Gavkhar Dzhurayeva, the president of the Tajikistan Foundation in Moscow, told a conference on immigration that was held in Yekaterinburg this week that these two-time migrants from her country, first to Afghanistan and then to Russia were “the ideal” carriers of radical, "fundamentalist" Islam (http://www.islam.ru/rus/2007-05-30/#16585).
“During the civil war in Tajikistan, 200,000 people fled to Afghanistan where they came into contact with a different form of Islam” than they were familiar with, she said. And part of them “accepted [its] ideas and began to disseminate them on the territory of the post-Soviet space.”
Initially, these people returned only to Central Asia, but as economic conditions there continued to lag, many of them migrated to the Russian Federation in hopes of finding work and a better life.
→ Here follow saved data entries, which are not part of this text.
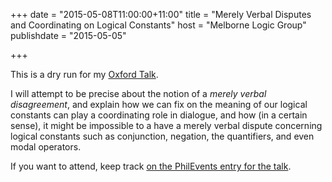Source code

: +++
date = "2015-05-08T11:00:00+11:00"
title = "Merely Verbal Disputes and Coordinating on Logical Constants"
host = "Melborne Logic Group"
publishdate = "2015-05-05"

+++

This is a dry run for my [Oxford Talk](http://consequently.org/presentation/2015/verbal-disputes-oxford/). 

I will attempt to be precise about the notion of a *merely verbal disagreement*, and explain how we can fix on the meaning of our logical constants can play a coordinating role in dialogue, and how (in a certain sense), it might be impossible to a have a merely verbal dispute concerning logical constants such as conjunction, negation, the quantifiers, and even modal operators.

If you want to attend, keep track [on the PhilEvents entry for the talk](http://philevents.org/event/show/17569).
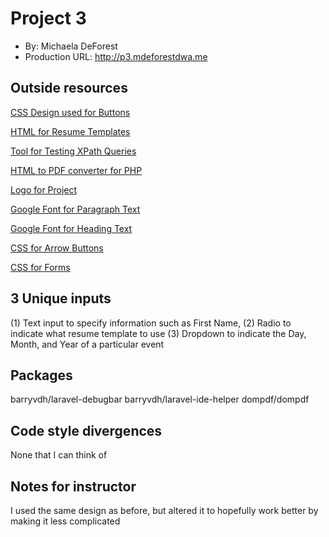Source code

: # Project 3
+ By: Michaela DeForest
+ Production URL: <http://p3.mdeforestdwa.me>

## Outside resources
[CSS Design used for Buttons](https://www.magnet4blogging.net/button-styles/)

[HTML for Resume Templates](https://www.super-resume.com/)

[Tool for Testing XPath Queries](http://xpather.com/)

[HTML to PDF converter for PHP](https://github.com/dompdf/dompdf)

[Logo for Project](https://hatchful.shopify.com/)

[Google Font for Paragraph Text](https://fonts.google.com/specimen/Raleway?selection.family=Raleway)

[Google Font for Heading Text](https://fonts.google.com/specimen/Slabo+27px?selection.family=Slabo+27px)

[CSS for Arrow Buttons](https://codepen.io/pjwiebe/pen/VmmxpM)

[CSS for Forms](https://www.w3schools.com/css/css_form.asp)

## 3 Unique inputs
(1) Text input to specify information such as First Name, (2) Radio to indicate what resume template to use (3) Dropdown to indicate the Day, Month, and Year of a particular event

## Packages
barryvdh/laravel-debugbar
barryvdh/laravel-ide-helper
dompdf/dompdf

## Code style divergences
None that I can think of

## Notes for instructor
I used the same design as before, but altered it to hopefully work better by making it less complicated
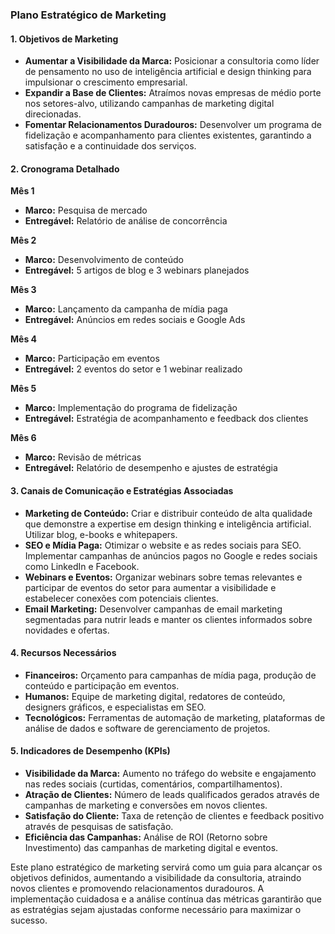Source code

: ### Plano Estratégico de Marketing

#### 1. Objetivos de Marketing
- **Aumentar a Visibilidade da Marca:** Posicionar a consultoria como líder de pensamento no uso de inteligência artificial e design thinking para impulsionar o crescimento empresarial.
- **Expandir a Base de Clientes:** Atraímos novas empresas de médio porte nos setores-alvo, utilizando campanhas de marketing digital direcionadas.
- **Fomentar Relacionamentos Duradouros:** Desenvolver um programa de fidelização e acompanhamento para clientes existentes, garantindo a satisfação e a continuidade dos serviços.

#### 2. Cronograma Detalhado  

**Mês 1**  
- **Marco:** Pesquisa de mercado  
- **Entregável:** Relatório de análise de concorrência  

**Mês 2**  
- **Marco:** Desenvolvimento de conteúdo  
- **Entregável:** 5 artigos de blog e 3 webinars planejados  

**Mês 3**  
- **Marco:** Lançamento da campanha de mídia paga  
- **Entregável:** Anúncios em redes sociais e Google Ads  

**Mês 4**  
- **Marco:** Participação em eventos  
- **Entregável:** 2 eventos do setor e 1 webinar realizado  

**Mês 5**  
- **Marco:** Implementação do programa de fidelização  
- **Entregável:** Estratégia de acompanhamento e feedback dos clientes  

**Mês 6**  
- **Marco:** Revisão de métricas  
- **Entregável:** Relatório de desempenho e ajustes de estratégia  


#### 3. Canais de Comunicação e Estratégias Associadas
- **Marketing de Conteúdo:** Criar e distribuir conteúdo de alta qualidade que demonstre a expertise em design thinking e inteligência artificial. Utilizar blog, e-books e whitepapers.
- **SEO e Mídia Paga:** Otimizar o website e as redes sociais para SEO. Implementar campanhas de anúncios pagos no Google e redes sociais como LinkedIn e Facebook.
- **Webinars e Eventos:** Organizar webinars sobre temas relevantes e participar de eventos do setor para aumentar a visibilidade e estabelecer conexões com potenciais clientes.
- **Email Marketing:** Desenvolver campanhas de email marketing segmentadas para nutrir leads e manter os clientes informados sobre novidades e ofertas.

#### 4. Recursos Necessários
- **Financeiros:** Orçamento para campanhas de mídia paga, produção de conteúdo e participação em eventos.
- **Humanos:** Equipe de marketing digital, redatores de conteúdo, designers gráficos, e especialistas em SEO.
- **Tecnológicos:** Ferramentas de automação de marketing, plataformas de análise de dados e software de gerenciamento de projetos.

#### 5. Indicadores de Desempenho (KPIs)
- **Visibilidade da Marca:** Aumento no tráfego do website e engajamento nas redes sociais (curtidas, comentários, compartilhamentos).
- **Atração de Clientes:** Número de leads qualificados gerados através de campanhas de marketing e conversões em novos clientes.
- **Satisfação do Cliente:** Taxa de retenção de clientes e feedback positivo através de pesquisas de satisfação.
- **Eficiência das Campanhas:** Análise de ROI (Retorno sobre Investimento) das campanhas de marketing digital e eventos.

Este plano estratégico de marketing servirá como um guia para alcançar os objetivos definidos, aumentando a visibilidade da consultoria, atraindo novos clientes e promovendo relacionamentos duradouros. A implementação cuidadosa e a análise contínua das métricas garantirão que as estratégias sejam ajustadas conforme necessário para maximizar o sucesso.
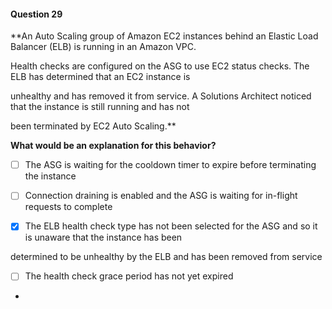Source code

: #### Question  29


**An Auto Scaling group of Amazon EC2 instances behind an Elastic Load Balancer (ELB) is running in an Amazon VPC.

Health checks are configured on the ASG to use EC2 status checks. The ELB has determined that an EC2 instance is

unhealthy and has removed it from service. A Solutions Architect noticed that the instance is still running and has not

been terminated by EC2 Auto Scaling.**


**What would be an explanation for this behavior?**


- [ ] The ASG is waiting for the cooldown timer to expire before terminating the instance


- [ ] Connection draining is enabled and the ASG is waiting for in-flight requests to complete


- [x] The ELB health check type has not been selected for the ASG and so it is unaware that the instance has been

determined to be unhealthy by the ELB and has been removed from service


- [ ] The health check grace period has not yet expired


*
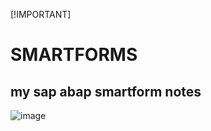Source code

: [!IMPORTANT]

# SMARTFORMS
## my sap abap **smartform notes**



![image](https://github.com/bhuvabhavik/SMARTFORMS/assets/49744703/658f47b2-6bf3-4b49-ae23-d63673bc4fc4)



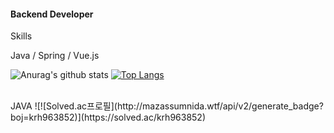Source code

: #### Backend Developer     
        
Skills            
          
Java / Spring / Vue.js            
   
![Anurag's github stats](https://github-readme-stats.vercel.app/api?username=HelloNaks&show_icons=true&theme=synthwave)
[![Top Langs](https://github-readme-stats.vercel.app/api/top-langs/?username=HelloNaks&layout=compact)](https://github.com/HelloNaks/github-readme-stats)


<br>
JAVA
![![Solved.ac프로필](http://mazassumnida.wtf/api/v2/generate_badge?boj=krh963852)](https://solved.ac/krh963852)
 
<!--
**HelloNaks/HelloNaks** is a ✨ _special_ ✨ repository because its `README.md` (this file) appears on your GitHub profile.

Here are some ideas to get you started:

- 🔭 I’m currently working on ...
- 🌱 I’m currently learning ...
- 👯 I’m looking to collaborate on ...
- 🤔 I’m looking for help with ...
- 💬 Ask me about ...
- 📫 How to reach me: ...
- 😄 Pronouns: ...
- ⚡ Fun fact: ...
-->
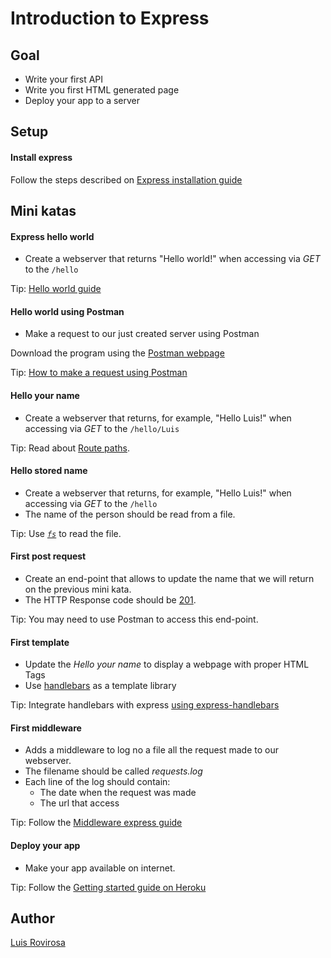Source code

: # Introduction to Express

## Goal
- Write your first API
- Write you first HTML generated page
- Deploy your app to a server

## Setup

#### Install express
Follow the steps described on [Express installation guide](https://expressjs.com/es/starter/installing.html)

## Mini katas

#### Express hello world
- Create a webserver that returns "Hello world!" when accessing via _GET_ to the `/hello`

Tip: [Hello world guide](https://expressjs.com/es/starter/hello-world.html)

#### Hello world using Postman
- Make a request to our just created server using Postman

Download the program using the [Postman webpage](https://learning.getpostman.com/docs/postman/launching_postman/installation_and_updates/)

Tip: [How to make a request using Postman](https://learning.getpostman.com/docs/postman/launching_postman/sending_the_first_request/) 

#### Hello your name
- Create a webserver that returns, for example, "Hello Luis!" when accessing via _GET_ to the `/hello/Luis`

Tip: Read about [Route paths](https://expressjs.com/en/guide/routing.html#route-paths).

#### Hello stored name
- Create a webserver that returns, for example, "Hello Luis!" when accessing via _GET_ to the `/hello`
- The name of the person should be read from a file.

Tip: Use [_`fs`_](https://nodejs.org/api/fs.html) to read the file.

#### First post request
- Create an end-point that allows to update the name that we will return on the previous mini kata.
- The HTTP Response code should be [201](https://en.wikipedia.org/wiki/List_of_HTTP_status_codes#2xx_Success).

Tip: You may need to use Postman to access this end-point.

#### First template
- Update the _Hello your name_ to display a webpage with proper HTML Tags
- Use [handlebars](https://handlebarsjs.com/) as a template library 

Tip: Integrate handlebars with express [using express-handlebars](https://github.com/ericf/express-handlebars#installation)

#### First middleware
- Adds a middleware to log no a file all the request made to our webserver.
- The filename should be called _requests.log_
- Each line of the log should contain:
    - The date when the request was made
    - The url that access

Tip: Follow the [Middleware express guide](https://expressjs.com/es/guide/writing-middleware.html)
 
#### Deploy your app
- Make your app available on internet.

Tip: Follow the [Getting started guide on Heroku](https://devcenter.heroku.com/articles/getting-started-with-nodejs)


## Author
[Luis Rovirosa](https://twitter.com/luisrovirosa)
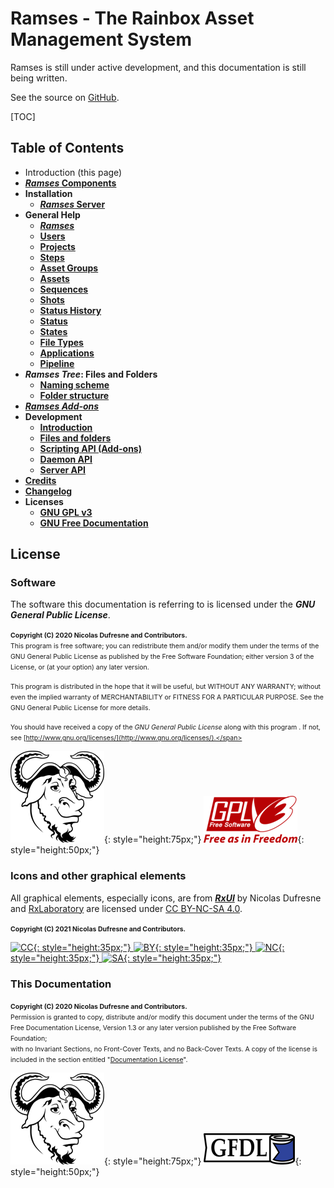 # Ramses - The Rainbox Asset Management System

Ramses is still under active development, and this documentation is still being written.

See the source on [GitHub](https://github.com/Rainbox-dev/Ramses/).

[TOC]

## Table of Contents

- Introduction (this page)
- [**_Ramses_ Components**](components/index.md)
- **Installation**
    - [**_Ramses_ Server**](install/server.md)
- **General Help**
    - [**_Ramses_**](help/index.md)
    - [**Users**](help/users.md)
    - [**Projects**](help/projects.md)
    - [**Steps**](help/steps.md)
    - [**Asset Groups**](help/assetgroups.md)
    - [**Assets**](help/assets.md)
    - [**Sequences**](help/sequences.md)
    - [**Shots**](help/shots.md)
    - [**Status History**](help/statushistory.md)
    - [**Status**](help/status.md)
    - [**States**](help/states.md)
    - [**File Types**](help/filetypes.md)
    - [**Applications**](help/applications.md)
    - [**Pipeline**](help/pipeline.md)
- **_Ramses Tree_: Files and Folders**
    - [**Naming scheme**](files/naming.md)
    - [**Folder structure**](files/tree.md)
- [***Ramses Add-ons***](addons/index.md)
- **Development**
    - [**Introduction**](dev/index.md)
    - [**Files and folders**](dev/files/naming.md)
    - [**Scripting API (Add-ons)**](dev/add-ons-reference/index.md)
    - [**Daemon API**](dev/daemon-reference/index.md)
    - [**Server API**](dev/server-reference/index.md)
- [**Credits**](credits.md)
- [**Changelog**](changelog.md)
- **Licenses**
    - [**GNU GPL v3**](licenses/gnu-gpl.md)
    - [**GNU Free Documentation**](licenses/gfdl.md)

## License

### Software

The software this documentation is referring to is licensed under the ***GNU General Public License***.

<span style="font-size:0.75em;">**Copyright (C)  2020 Nicolas Dufresne and Contributors.**  
This program is free software; you can redistribute them and/or modify them under the terms of the GNU General Public License as published by the Free Software Foundation; either version 3 of the License, or (at your option) any later version.</span>

<span style="font-size:0.75em;">This program is distributed in the hope that it will be useful, but WITHOUT ANY WARRANTY; without even the implied warranty of MERCHANTABILITY or FITNESS FOR A PARTICULAR PURPOSE. See the GNU General Public License for more details.</span>

<span style="font-size:0.75em;">You should have received a copy of the *GNU General Public License* along with this program . If not, see [http://www.gnu.org/licenses/](http://www.gnu.org/licenses/).</span>

![GNU](img/licenses/gnu.png){: style="height:75px;"} ![GPL3](img/licenses/gplv3.png){: style="height:50px;"}

### Icons and other graphical elements

All graphical elements, especially icons, are from [***RxUI***](http://rxui-docs.rainboxlab.org) by Nicolas Dufresne and [RxLaboratory](https://rainboxlab.org) are licensed under [CC BY-NC-SA 4.0](https://creativecommons.org/licenses/by-nc-sa/4.0/).

<span style="font-size:0.75em;">**Copyright (C) 2021 Nicolas Dufresne and Contributors.**

[![CC](https://mirrors.creativecommons.org/presskit/icons/cc.svg){: style="height:35px;"} ![BY](https://mirrors.creativecommons.org/presskit/icons/by.svg){: style="height:35px;"} ![NC](https://mirrors.creativecommons.org/presskit/icons/nc.svg){: style="height:35px;"} ![SA](https://mirrors.creativecommons.org/presskit/icons/sa.svg){: style="height:35px;"}](https://creativecommons.org/licenses/by-nc-sa/4.0/)

### This Documentation

<span style="font-size:0.75em;">**Copyright (C)  2020 Nicolas Dufresne and Contributors.**  
Permission is granted to copy, distribute and/or modify this document under the terms of the GNU Free Documentation License, Version 1.3 or any later version published by the Free Software Foundation;  
with no Invariant Sections, no Front-Cover Texts, and no Back-Cover Texts.
A copy of the license is included in the section entitled "[Documentation License](licenses/gfdl.md)".</span>

![GNU](img/licenses/gnu.png){: style="height:75px;"} ![GFDL](img/licenses/gfdl-logo.png){: style="height:50px;"}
Not surprisingly, they carried their newfound version of the faith with them.
At the same conference, imams from mosques in the Urals region of the Russian Federation said that “Tajiks, Uzbeks, and Kyrgyzes were distinguished by greater religious literacy than that displayed by Tatars and Bashkirs,” something that gave them a real advantage in religious disputes.
According to Farukh Mirzoyev, president of the Yekaterinburg-based Somon Center of Tajik Culture, immigrants from Central Asia now form “a notable part” of those who attend mosques in the region, with many of them now working as imams or even as instructors in the maktabs, the local Islamic schools.
Given that many of them follow a version of Islam close to that of the Afghan Taliban, these immigrants have attracted the attention of the security agencies of the Russian Federation and those of the Central Asian countries, in particular the intelligence service of Uzbekistan.
Indeed, as recently as April of this year, Russian officials at the request of Tashkent arrested and deported an Uzbek living in Sverdlovsk oblast who the Uzbekistan authorities said was guilty of attempting to undermine the constitutional order of that Central Asian state.